La lenta, involuntaria construcción del mito requiere de esas incongruencias; mejor aún, ellas parecen su más sólido cemento. La memoria de grandes acontecimientos lo perpetúa, y los pequeños son, siempre y misteriosamente, elementos que luego lo engrandecen. De una manera ilógica y casi demoníaca, todo obra en su favor. Por eso, los testimonios personales carecen casi de interés, y hasta uno mismo duda si lo que vivió fue bien vivido, si no se equivocó al juzgar, si la propia experiencia (que suele ser principio de autoridad y de verdad en otros casos) no traicionó, con su palpable y cruda reciedumbre, la más profunda validez de la leyenda.
En mi modesto caso, la vida me había preparado para rechazar los mitos de la época.
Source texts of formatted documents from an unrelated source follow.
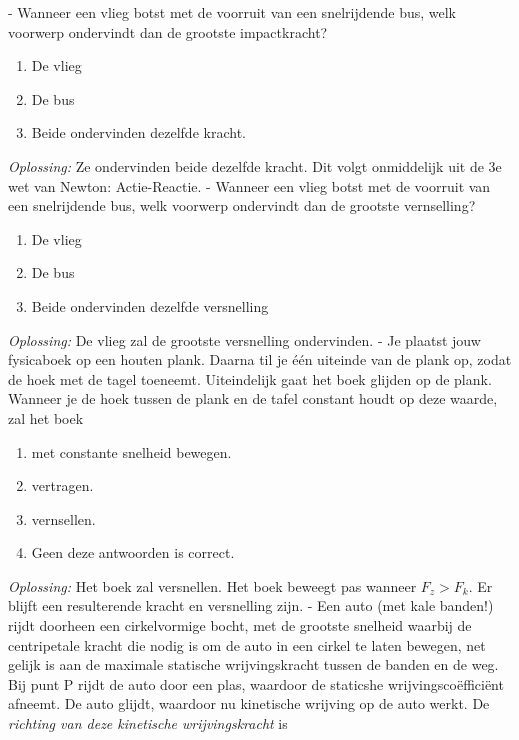 \documentclass[12pt,a4paper]{article}
\begin{document}
    \newline
    - Wanneer een vlieg botst met de voorruit van een snelrijdende bus, welk voorwerp ondervindt dan de grootste impactkracht?
    \begin{enumerate}[label=\alph*]
    	\item De vlieg
    	\item De bus
    	\item Beide ondervinden dezelfde kracht.
    \end{enumerate}
    \textit{Oplossing:} Ze ondervinden beide dezelfde kracht. Dit volgt onmiddelijk uit de 3e wet van Newton: Actie-Reactie. 
    \newline
    - Wanneer een vlieg botst met de voorruit van een snelrijdende bus, welk voorwerp ondervindt dan de grootste vernselling?
    \begin{enumerate}[label=\alph*]
    	\item De vlieg
    	\item De bus
    	\item Beide ondervinden dezelfde versnelling
    \end{enumerate}
    \textit{Oplossing:} De vlieg zal de grootste versnelling ondervinden. 
    \newline
    - Je plaatst jouw fysicaboek op een houten plank. Daarna til je één uiteinde van de plank op, zodat de hoek met de tagel toeneemt. Uiteindelijk gaat het boek glijden op de plank. Wanneer je de hoek tussen de plank en de tafel constant houdt op deze waarde, zal het boek
    \begin{enumerate}[label=\alph*]
    	\item met constante snelheid bewegen.
    	\item vertragen.
    	\item vernsellen.
    	\item Geen deze antwoorden is correct. 
    \end{enumerate}
	\textit{Oplossing:} Het boek zal versnellen. Het boek beweegt pas wanneer \(F_z > F_k\). Er blijft een resulterende kracht en versnelling zijn. 
	\newline
	- Een auto (met kale banden!) rijdt doorheen een cirkelvormige bocht, met de grootste snelheid waarbij de centripetale kracht die nodig is om de auto in een cirkel te laten bewegen, net gelijk is aan de maximale statische wrijvingskracht tussen de banden en de weg. Bij punt P rijdt de auto door een plas, waardoor de staticshe wrijvingscoëfficiënt afneemt. De auto glijdt, waardoor nu kinetische wrijving op de auto werkt. De \textit{richting van deze kinetische wrijvingskracht} is
\end{document}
Cómo no obturarlos si nací oyendo las voces, sí que crispadas, de un líder llamando a saltar las tranqueras, a romper las alambradas; si leí obligado en la escuela La razón de mi vida; si vi, un invierno del ’52, amparado tras las cortinas del living de mi acomodada casa paterna, en un anochecer y un desfile fantasmales, cómo lloraban solo las desposeídas, los pobres de mi pueblo natal.
No llegué a olvidar tampoco que una mañana de años antes, casi recién venido, había despertado y llegado a la galería cubierta y que mi abuelo tenía entre sus manos un diario de grandes dimensiones o que, acaso para mi humilde estatura, yo veía tan grande. Ha terminado la guerra, dijo alguien que no recuerdo quién, pero recuerdo indeleblemente que lo dijo. Vi que todos lloraban y que alzaban las copas y cantaban. Habían salvado sus vidas, nos habían salvado.
Sé pues, cuando muy niño, algo de lo que fue la guerra en Europa y la matanza de judíos. Soy apenas un chiquitín, pero ya sé (en fin, creo saber) quién fue Hitler y quiénes Roosevelt y Montgomery. Y los por entonces gloriosos Charles de Gaulle y Winston Churchill, y hasta Stalin. Sé (ya que todavía lo voceaban mis hermanos mayores) que Miaja sí y Franco no. Sé también, porque alcancé a deletrearlo sobre unos volantitos adheridos quizá provocativamente en las puertas del negocio familiar, que “Braden o Perón” (¿o fueron mis hermanos quienes lo deletrearon para contármelo después?). Sé de la guerra, sé de los buenos y de los malos, sé de la patria y de la antipatria. Sé de tantas cosas que un niño, en un país y un mundo corrientes, no debiera, corrientemente, todavía saber...
Hay muchas vivencias que se agolpan, pero no podría asegurar a ciencia cierta si se trata verdaderamente de vivencias o de recuerdos de otros que se introducen en ellas haciendo que sus vidas, anteriores, formen parte de la mía.
Así, los temblores ascendían y se multiplicaban a nuestro alrededor, y uno iba educándose entre ellos y en medio de esa historia que, cada vez más, formaba parte de nuestra temprana intimidad. Ibamos creciendo, y también la historia iba creciendo de un modo abarcador.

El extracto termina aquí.